To clone this repository from github use the following:
Using https: git clone https://github.com/breichl/FMS_Wave_Coupling.git
Change to the desired branch, then update and unpack the submodules:
git checkout remotes/origin/Feb2020
git submodule update --init --recursive
Now you should be ready to compile.
Another option: To clone this repo with modified coupler and compile file from xiaohui's github use the following
Using https: git clone https://github.com/xiaohuizhou123/FMS_Wave_Coupling.git
Change to the desired branch, then update and unpack the submodules:
git checkout remotes/origin/add_cd_in_FMScoupler
git submodule update --init --recursive
change the src/coupler to late updated commmit
git submodule update --remote src/coupler
- First step is to set up the wave model. The wave model source code must be pre-processed using WAVEWATCH provided programs to convert to standard FORTRAN 90 files. A sample script to complete this step is provided in "tools/SetUpWW3.csh", which works on Gaea and GFDL workstations to use a particular switch file and extract FORTRAN 90 code from the WW3 ftn code. This script sets up code to compile WW3 preprocessor routines for building the grid binary (ww3_grid), the forcing binaries (ww3_prnc, needed for standalone WW3), and the stand alone WW3 driver (ww3_multi). It also sets up code to compile WW3 postprocessor routines for converting the output binary into NetCDF (ww3_ounf). Note that the wave model needs to know a valid compiler to unpack its "ftn" files into "f90" files, but you shouldn't need to use the same fortran compiler that you will use to create executables.
Gaea/GFDL Instructions:
cd FMS_Wave_Coupling
if you want to switch compiler from gfortran/gcc to ifort/icc, modify src/WW3/model/bin/ww3_setup (line 202-203) ./Set_Up_WW3.csh
- The second step is to compile. Again, a script to do this is provided for GFDL and Gaea. This script will compile 1) FMS library, 2) ww3_grid, 3) ww3_prnc, 4) ww3_multi, 5) WW3 library (for linking within coupled model), 6) the coupled model , and 7) ww3_ounf.
Gaea Instructions:
cd FMS_Wave_Coupling
./Wave_Compile.csh
If working on Gaea or the GFDL workstation, these steps should successfully compile libraries and executables needed to set-up and run the WW3 coupled system with FMS.
- First navigate to the 0p5 degree Idealized hurricane example directory:
cd examples/Idealized_Hurricane/0p5
- We next have to set-up the grid.
a. (Optional) If you are on a system that has access to the FMS/FRE tools, you can build your own grids and exchange grids (these tools are available on NOAA/GFDL github: FRE-NCtools). See the GRID directory for some ideas of how these grids can be created to work with the wave model. You would need to run the BuildExchangeGrid.csh and WaveMosaics.py (cshell and python) scripts both to create all necesssary files (there are some pseudo-hacks needed to set-up the grid_spec.nc and the wave related exchange grids). You will also need to update the WW3 grid files in WW3/PreProc, see WW3/PreProc/GenGrid.py for an example.

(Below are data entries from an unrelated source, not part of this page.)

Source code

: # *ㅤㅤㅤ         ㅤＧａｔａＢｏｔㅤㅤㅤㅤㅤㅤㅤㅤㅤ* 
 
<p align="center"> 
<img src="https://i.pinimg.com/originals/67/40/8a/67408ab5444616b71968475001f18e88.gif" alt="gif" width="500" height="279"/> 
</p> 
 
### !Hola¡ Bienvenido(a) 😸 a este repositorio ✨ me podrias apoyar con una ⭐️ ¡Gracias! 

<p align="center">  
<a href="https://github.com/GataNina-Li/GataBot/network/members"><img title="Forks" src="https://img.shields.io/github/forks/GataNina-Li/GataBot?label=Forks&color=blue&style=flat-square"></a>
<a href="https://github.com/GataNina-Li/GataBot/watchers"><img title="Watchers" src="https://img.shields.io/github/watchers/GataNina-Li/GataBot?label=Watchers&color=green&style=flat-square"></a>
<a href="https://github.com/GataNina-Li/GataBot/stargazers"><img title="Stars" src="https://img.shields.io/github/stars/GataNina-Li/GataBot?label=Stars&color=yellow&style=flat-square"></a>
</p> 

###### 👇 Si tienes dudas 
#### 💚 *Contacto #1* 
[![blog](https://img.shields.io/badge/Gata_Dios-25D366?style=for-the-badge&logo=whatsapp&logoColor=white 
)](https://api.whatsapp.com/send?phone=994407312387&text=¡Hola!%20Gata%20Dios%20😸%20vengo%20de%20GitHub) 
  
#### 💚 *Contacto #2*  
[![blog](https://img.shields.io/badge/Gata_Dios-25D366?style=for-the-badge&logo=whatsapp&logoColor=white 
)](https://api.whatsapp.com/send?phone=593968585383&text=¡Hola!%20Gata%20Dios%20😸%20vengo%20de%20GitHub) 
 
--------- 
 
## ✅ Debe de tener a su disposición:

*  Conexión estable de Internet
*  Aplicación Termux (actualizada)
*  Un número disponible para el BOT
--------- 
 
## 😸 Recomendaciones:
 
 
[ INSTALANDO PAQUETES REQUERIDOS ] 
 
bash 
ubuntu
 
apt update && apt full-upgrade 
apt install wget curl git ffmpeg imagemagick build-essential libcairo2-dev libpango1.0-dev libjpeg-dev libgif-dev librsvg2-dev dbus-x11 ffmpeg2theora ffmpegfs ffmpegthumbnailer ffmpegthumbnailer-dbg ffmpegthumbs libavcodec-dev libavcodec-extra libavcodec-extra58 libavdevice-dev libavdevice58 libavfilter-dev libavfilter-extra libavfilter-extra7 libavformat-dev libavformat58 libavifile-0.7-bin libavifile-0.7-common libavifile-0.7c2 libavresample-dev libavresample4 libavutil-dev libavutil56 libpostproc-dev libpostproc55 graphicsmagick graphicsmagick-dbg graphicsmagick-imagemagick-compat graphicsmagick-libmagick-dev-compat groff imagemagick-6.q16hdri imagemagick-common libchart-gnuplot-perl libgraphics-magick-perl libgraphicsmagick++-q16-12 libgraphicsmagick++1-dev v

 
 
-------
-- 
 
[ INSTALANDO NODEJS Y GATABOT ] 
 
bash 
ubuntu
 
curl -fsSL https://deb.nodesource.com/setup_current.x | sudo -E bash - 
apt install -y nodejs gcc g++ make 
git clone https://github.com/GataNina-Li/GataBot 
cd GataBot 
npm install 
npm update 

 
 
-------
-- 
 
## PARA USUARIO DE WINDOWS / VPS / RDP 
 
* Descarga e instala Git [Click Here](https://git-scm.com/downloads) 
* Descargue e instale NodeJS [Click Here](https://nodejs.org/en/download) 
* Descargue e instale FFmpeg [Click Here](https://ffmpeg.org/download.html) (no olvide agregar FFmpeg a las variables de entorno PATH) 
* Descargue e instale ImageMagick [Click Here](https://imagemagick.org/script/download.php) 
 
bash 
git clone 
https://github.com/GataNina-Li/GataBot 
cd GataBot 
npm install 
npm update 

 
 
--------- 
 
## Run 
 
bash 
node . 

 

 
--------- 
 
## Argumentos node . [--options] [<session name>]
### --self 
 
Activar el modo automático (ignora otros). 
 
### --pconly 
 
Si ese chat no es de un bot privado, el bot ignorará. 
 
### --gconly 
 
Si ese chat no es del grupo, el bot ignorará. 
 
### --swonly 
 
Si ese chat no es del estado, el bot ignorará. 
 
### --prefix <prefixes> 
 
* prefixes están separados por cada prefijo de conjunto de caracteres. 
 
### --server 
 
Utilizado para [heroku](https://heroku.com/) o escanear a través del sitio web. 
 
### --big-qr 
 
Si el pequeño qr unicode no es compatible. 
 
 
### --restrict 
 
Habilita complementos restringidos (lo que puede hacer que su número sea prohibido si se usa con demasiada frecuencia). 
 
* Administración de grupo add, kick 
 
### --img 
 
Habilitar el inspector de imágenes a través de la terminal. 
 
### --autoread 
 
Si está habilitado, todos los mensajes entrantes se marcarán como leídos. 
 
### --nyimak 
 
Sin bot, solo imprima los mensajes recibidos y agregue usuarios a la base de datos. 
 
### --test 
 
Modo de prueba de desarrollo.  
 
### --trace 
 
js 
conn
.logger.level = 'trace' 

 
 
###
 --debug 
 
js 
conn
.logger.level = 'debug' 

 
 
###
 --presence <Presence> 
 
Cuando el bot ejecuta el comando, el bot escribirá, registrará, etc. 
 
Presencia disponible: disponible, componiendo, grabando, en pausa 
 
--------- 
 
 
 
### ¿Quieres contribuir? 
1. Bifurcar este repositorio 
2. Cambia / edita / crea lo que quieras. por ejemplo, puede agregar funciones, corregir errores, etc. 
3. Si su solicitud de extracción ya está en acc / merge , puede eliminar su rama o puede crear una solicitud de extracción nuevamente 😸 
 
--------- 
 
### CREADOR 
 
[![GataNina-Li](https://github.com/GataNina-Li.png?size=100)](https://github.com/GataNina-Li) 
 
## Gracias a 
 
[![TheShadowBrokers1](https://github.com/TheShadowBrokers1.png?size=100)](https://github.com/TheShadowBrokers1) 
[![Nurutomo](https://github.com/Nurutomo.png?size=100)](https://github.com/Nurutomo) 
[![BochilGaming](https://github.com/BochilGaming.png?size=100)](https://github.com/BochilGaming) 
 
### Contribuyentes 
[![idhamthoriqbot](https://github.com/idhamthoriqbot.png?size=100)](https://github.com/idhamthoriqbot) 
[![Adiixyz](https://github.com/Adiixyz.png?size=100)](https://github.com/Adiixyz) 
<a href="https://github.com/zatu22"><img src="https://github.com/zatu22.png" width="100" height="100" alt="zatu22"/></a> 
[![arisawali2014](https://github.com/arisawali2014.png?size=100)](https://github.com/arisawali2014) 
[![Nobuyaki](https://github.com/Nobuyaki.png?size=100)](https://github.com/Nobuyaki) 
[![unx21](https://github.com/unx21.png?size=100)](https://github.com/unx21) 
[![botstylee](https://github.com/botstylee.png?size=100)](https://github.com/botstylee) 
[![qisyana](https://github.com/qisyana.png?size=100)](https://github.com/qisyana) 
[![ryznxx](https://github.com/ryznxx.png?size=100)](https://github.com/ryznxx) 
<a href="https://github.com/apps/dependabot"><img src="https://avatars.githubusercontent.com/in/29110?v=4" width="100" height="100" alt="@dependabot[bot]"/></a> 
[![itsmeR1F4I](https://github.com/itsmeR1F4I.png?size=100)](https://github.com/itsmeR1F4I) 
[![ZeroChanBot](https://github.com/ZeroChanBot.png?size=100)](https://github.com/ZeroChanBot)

But, this is all optional, you can simply run with the example here to have a 0p5 degree resolution case.
b. Next you need to create the mod_def.ww3 file for WW3's internal grid. Navigate to WW3/PreProc and execute the ww3_grid (note on GFDL/Gaea you need to load the NetCDF libraries used to compile, e.g., on GFDL system: "module load netcdf/4.2" and on Gaea "module load cray-netcdf" before this will work):
cd WW3/PreProc
../../../../../build/intel/wave_ice_ocean/ww3_grid/ww3_grid
-
We now need to put the wind file in the right location. Here we are assuming you have access to the file "Fanapi_WND_domain_grid_reverse_lon_Lat_gust_1.14.nc" Simply copy this file into the folder FORCING within the 0p5 directory.
-
Don't forget to create a RESTART directory within 0p5:
mkdir RESTART
- Now we should be ready to run. To run on Gaea we can either submit a job through the batch system, or run the job interactively. In this example we are going to run it interactively.
Gaea Instructions:
cd examples/Idealized_Hurricane/0p5
salloc --clusters=c3 --qos=normal --nodes=1 --x11
srun -n2 ../../build/intel/wave_ice_ocean/repro/MOM6
On the GFDL workstation I am using custom installed MPI libraries. This will have to be reproduced for your own set-up.
From the examples/Idealized_Hurricane/0p5 directory:
/net2/bgr/Software/build/bin/mpirun -n 4 ../../../build/intel/wave_ice_ocean/repro/MOM6
- If this works, then congratulations, you have successful set-up, compiled, and run this example. There is much more we can do with this including customizing set-ups, and processing and manipulating output. Adding more instructions to this README.md is always welcome!